DATASET EXTRACT =
□ □ □ □

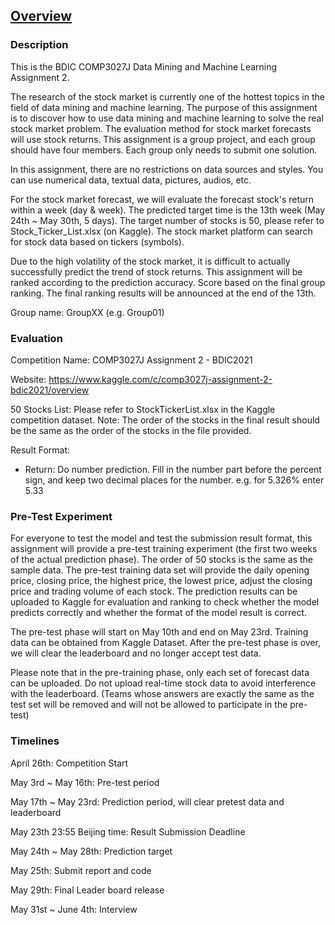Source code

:## [Overview](https://www.kaggle.com/c/comp3027j-assignment-2-bdic2021/overview)

### Description
This is the BDIC COMP3027J Data Mining and Machine Learning Assignment 2.

The research of the stock market is currently one of the hottest topics in the field of data mining and machine learning. The purpose of this assignment is to discover how to use data mining and machine learning to solve the real stock market problem. The evaluation method for stock market forecasts will use stock returns. This assignment is a group project, and each group should have four members. Each group only needs to submit one solution.

In this assignment, there are no restrictions on data sources and styles. You can use numerical data, textual data, pictures, audios, etc.

For the stock market forecast, we will evaluate the forecast stock's return within a week (day & week). The predicted target time is the 13th week (May 24th ~ May 30th, 5 days). The target number of stocks is 50, please refer to Stock_Ticker_List.xlsx (on Kaggle). The stock market platform can search for stock data based on tickers (symbols).

Due to the high volatility of the stock market, it is difficult to actually successfully predict the trend of stock returns. This assignment will be ranked according to the prediction accuracy. Score based on the final group ranking. The final ranking results will be announced at the end of the 13th.

Group name: GroupXX (e.g. Group01)

### Evaluation
Competition Name: COMP3027J Assignment 2 - BDIC2021

Website: https://www.kaggle.com/c/comp3027j-assignment-2-bdic2021/overview

50 Stocks List:
Please refer to StockTickerList.xlsx in the Kaggle competition dataset.
Note: The order of the stocks in the final result should be the same as the order of the stocks in the file provided.

Result Format:

- Return: Do number prediction. Fill in the number part before the percent sign, and keep two decimal places for the number. e.g. for 5.326% enter 5.33


### Pre-Test Experiment
For everyone to test the model and test the submission result format, this assignment will provide a pre-test training experiment (the first two weeks of the actual prediction phase). The order of 50 stocks is the same as the sample data. The pre-test training data set will provide the daily opening price, closing price, the highest price, the lowest price, adjust the closing price and trading volume of each stock. The prediction results can be uploaded to Kaggle for evaluation and ranking to check whether the model predicts correctly and whether the format of the model result is correct.

The pre-test phase will start on May 10th and end on May 23rd. Training data can be obtained from Kaggle Dataset. After the pre-test phase is over, we will clear the leaderboard and no longer accept test data.

Please note that in the pre-training phase, only each set of forecast data can be uploaded. Do not upload real-time stock data to avoid interference with the leaderboard. (Teams whose answers are exactly the same as the test set will be removed and will not be allowed to participate in the pre-test)


### Timelines
April 26th: Competition Start

May 3rd ~ May 16th: Pre-test period

May 17th ~ May 23rd: Prediction period, will clear pretest data and leaderboard

May 23th 23:55 Beijing time: Result Submission Deadline

May 24th ~ May 28th: Prediction target

May 25th: Submit report and code

May 29th: Final Leader board release

May 31st ~ June 4th: Interview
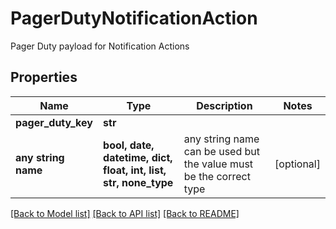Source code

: # PagerDutyNotificationAction

Pager Duty payload for Notification Actions

## Properties
Name | Type | Description | Notes
------------ | ------------- | ------------- | -------------
**pager_duty_key** | **str** |  | 
**any string name** | **bool, date, datetime, dict, float, int, list, str, none_type** | any string name can be used but the value must be the correct type | [optional]

[[Back to Model list]](../README.md#documentation-for-models) [[Back to API list]](../README.md#documentation-for-api-endpoints) [[Back to README]](../README.md)


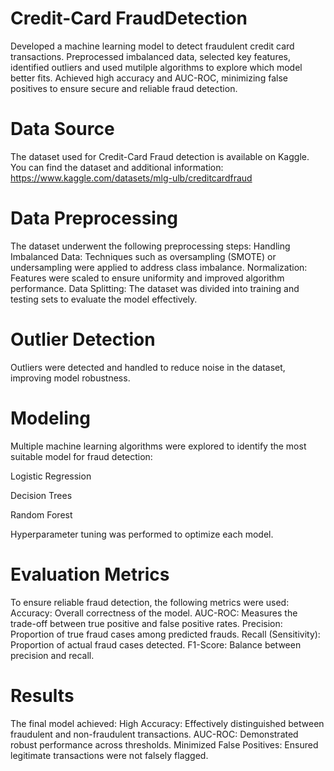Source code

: # Credit-Card FraudDetection
Developed a machine learning model to detect fraudulent credit card transactions. Preprocessed imbalanced data, selected key features, identified outliers and used mutilple algorithms to explore which model better fits. Achieved high accuracy and AUC-ROC, minimizing false positives to ensure secure and reliable fraud detection.
# Data Source
The dataset used for Credit-Card Fraud detection is available on Kaggle. You can find the dataset and additional information: https://www.kaggle.com/datasets/mlg-ulb/creditcardfraud

# Data Preprocessing
The dataset underwent the following preprocessing steps:
Handling Imbalanced Data: Techniques such as oversampling (SMOTE) or undersampling were applied to address class imbalance.
Normalization: Features were scaled to ensure uniformity and improved algorithm performance.
Data Splitting: The dataset was divided into training and testing sets to evaluate the model effectively.

# Outlier Detection
Outliers were detected and handled to reduce noise in the dataset, improving model robustness.

# Modeling
Multiple machine learning algorithms were explored to identify the most suitable model for fraud detection:

Logistic Regression

Decision Trees

Random Forest

Hyperparameter tuning was performed to optimize each model.

# Evaluation Metrics
To ensure reliable fraud detection, the following metrics were used:
Accuracy: Overall correctness of the model.
AUC-ROC: Measures the trade-off between true positive and false positive rates.
Precision: Proportion of true fraud cases among predicted frauds.
Recall (Sensitivity): Proportion of actual fraud cases detected.
F1-Score: Balance between precision and recall.

# Results
The final model achieved:
High Accuracy: Effectively distinguished between fraudulent and non-fraudulent transactions.
AUC-ROC: Demonstrated robust performance across thresholds.
Minimized False Positives: Ensured legitimate transactions were not falsely flagged.
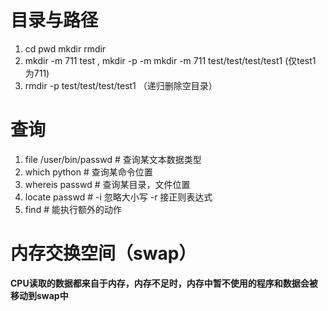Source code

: # 目录与路径
1. cd pwd mkdir rmdir
2. mkdir -m 711 test , mkdir  -p -m mkdir -m 711 test/test/test/test1  (仅test1 为711)
3. rmdir -p test/test/test/test1 （递归删除空目录）

# 查询
1. file /user/bin/passwd  # 查询某文本数据类型
2. which python # 查询某命令位置
3. whereis passwd # 查询某目录，文件位置
4. locate passwd # -i 忽略大小写 -r 接正则表达式
5. find # 能执行额外的动作

# 内存交换空间（swap）
**CPU读取的数据都来自于内存，内存不足时，内存中暂不使用的程序和数据会被移动到swap中**

# 
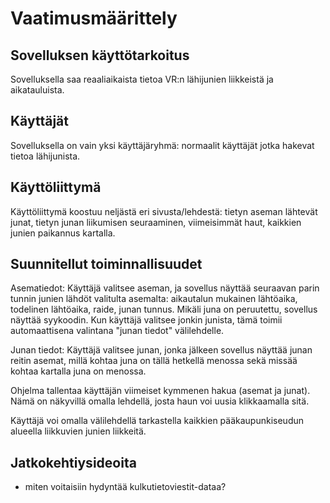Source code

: # Vaatimusmäärittely

## Sovelluksen käyttötarkoitus
Sovelluksella saa reaaliaikaista tietoa VR:n lähijunien liikkeistä ja aikatauluista.

## Käyttäjät
Sovelluksella on vain yksi käyttäjäryhmä: normaalit käyttäjät jotka hakevat tietoa lähijunista.

## Käyttöliittymä
Käyttöliittymä koostuu neljästä eri sivusta/lehdestä: tietyn aseman lähtevät junat, tietyn junan liikumisen seuraaminen, viimeisimmät haut, kaikkien junien paikannus kartalla.

## Suunnitellut toiminnallisuudet
Asematiedot: Käyttäjä valitsee aseman, ja sovellus näyttää seuraavan parin tunnin junien lähdöt valitulta asemalta: aikautalun mukainen lähtöaika, todelinen lähtöaika, raide, junan tunnus. Mikäli juna on peruutettu, sovellus näyttää syykoodin.
Kun käyttäjä valitsee jonkin junista, tämä toimii automaattisena valintana "junan tiedot" välilehdelle.

Junan tiedot: Käyttäjä valitsee junan, jonka jälkeen sovellus näyttää junan reitin asemat, millä kohtaa juna on tällä hetkellä menossa sekä missää kohtaa kartalla juna on menossa.

Ohjelma tallentaa käyttäjän viimeiset kymmenen hakua (asemat ja junat). Nämä on näkyvillä omalla lehdellä, josta haun voi uusia klikkaamalla sitä.

Käyttäjä voi omalla välilehdellä tarkastella kaikkien pääkaupunkiseudun alueella liikkuvien junien liikkeitä.

## Jatkokehtiysideoita
- miten voitaisiin hydyntää kulkutietoviestit-dataa?

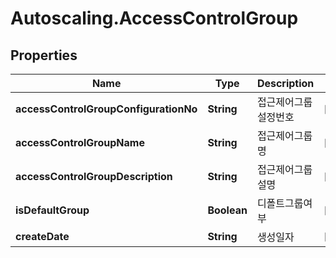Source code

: # Autoscaling.AccessControlGroup

## Properties
Name | Type | Description | Notes
------------ | ------------- | ------------- | -------------
**accessControlGroupConfigurationNo** | **String** | 접근제어그룹설정번호 | [optional] 
**accessControlGroupName** | **String** | 접근제어그룹명 | [optional] 
**accessControlGroupDescription** | **String** | 접근제어그룹설명 | [optional] 
**isDefaultGroup** | **Boolean** | 디폴트그룹여부 | [optional] 
**createDate** | **String** | 생성일자 | [optional] 


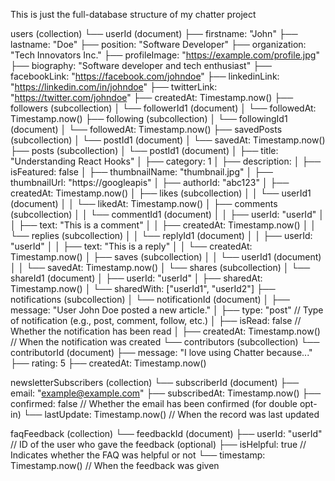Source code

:This is just the full-database structure of my chatter project

users (collection)
└── userId (document)
    ├── firstname: "John"
    ├── lastname: "Doe"
    ├── position: "Software Developer"
    ├── organization: "Tech Innovators Inc."
    ├── profileImage: "https://example.com/profile.jpg"
    ├── biography: "Software developer and tech enthusiast"
    ├── facebookLink: "https://facebook.com/johndoe"
    ├── linkedinLink: "https://linkedin.com/in/johndoe"
    ├── twitterLink: "https://twitter.com/johndoe"
    ├── createdAt: Timestamp.now()
    ├── followers (subcollection)
    │   └── followerId1 (document)
    │       └── followedAt: Timestamp.now()
    ├── following (subcollection)
    │   └── followingId1 (document)
    │       └── followedAt: Timestamp.now()
    ├── savedPosts (subcollection)
    │   └── postId1 (document)
    │       └── savedAt: Timestamp.now()
    ├── posts (subcollection)
    │   └── postId1 (document)
    │       ├── title: "Understanding React Hooks"
    │       ├── category: 1
    │       ├── description: 
    │       ├── isFeatured: false
    │       ├── thumbnailName: "thumbnail.jpg"
    │       ├── thumbnailUrl: "https://googleapis"
    │       ├── authorId: "abc123"
    │       ├── createdAt: Timestamp.now()
    │       ├── likes (subcollection)
    │       │   └── userId1 (document)
    │       │       └── likedAt: Timestamp.now()
    │       ├── comments (subcollection)
    │       │   └── commentId1 (document)
    │       │       ├── userId: "userId"
    │       │       ├── text: "This is a comment"
    │       │       ├── createdAt: Timestamp.now()
    │       │       └── replies (subcollection)
    │       │           └── replyId1 (document)
    │       │               ├── userId: "userId"
    │       │               ├── text: "This is a reply"
    │       │               └── createdAt: Timestamp.now()
    │       ├── saves (subcollection)
    │       │   └── userId1 (document)
    │       │       └── savedAt: Timestamp.now()
    │       └── shares (subcollection)
    │           └── shareId1 (document)
    │               ├── userId: "userId"
    │               ├── sharedAt: Timestamp.now()
    │               └── sharedWith: ["userId1", "userId2"]
    ├── notifications (subcollection)
    │   └── notificationId (document)
    │       ├── message: "User John Doe posted a new article."
    │       ├── type: "post"  // Type of notification (e.g., post, comment, follow, etc.)
    │       ├── isRead: false  // Whether the notification has been read
    │       ├── createdAt: Timestamp.now()  // When the notification was created
    └── contributors (subcollection)
        └── contributorId (document)
            ├── message: "I love using Chatter because..."
            ├── rating: 5
            ├── createdAt: Timestamp.now()

newsletterSubscribers (collection)
└── subscriberId (document)
    ├── email: "example@example.com"
    ├── subscribedAt: Timestamp.now()
    ├── confirmed: false  // Whether the email has been confirmed (for double opt-in)
    └── lastUpdate: Timestamp.now()  // When the record was last updated

faqFeedback (collection)
└── feedbackId (document)
    ├── userId: "userId"  // ID of the user who gave the feedback (optional)
    ├── isHelpful: true  // Indicates whether the FAQ was helpful or not
    └── timestamp: Timestamp.now()  // When the feedback was given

□ □ □ □

TASK = Can the lines from the start of the records through the line with "This is the" be given again exactly, with the pictures left out?

WRITTEN ANSWER =
Source code

:## [Overview](https://www.kaggle.com/c/comp3027j-assignment-2-bdic2021/overview)

### Description
This is the BDIC COMP3027J Data Mining and Machine Learning Assignment 2.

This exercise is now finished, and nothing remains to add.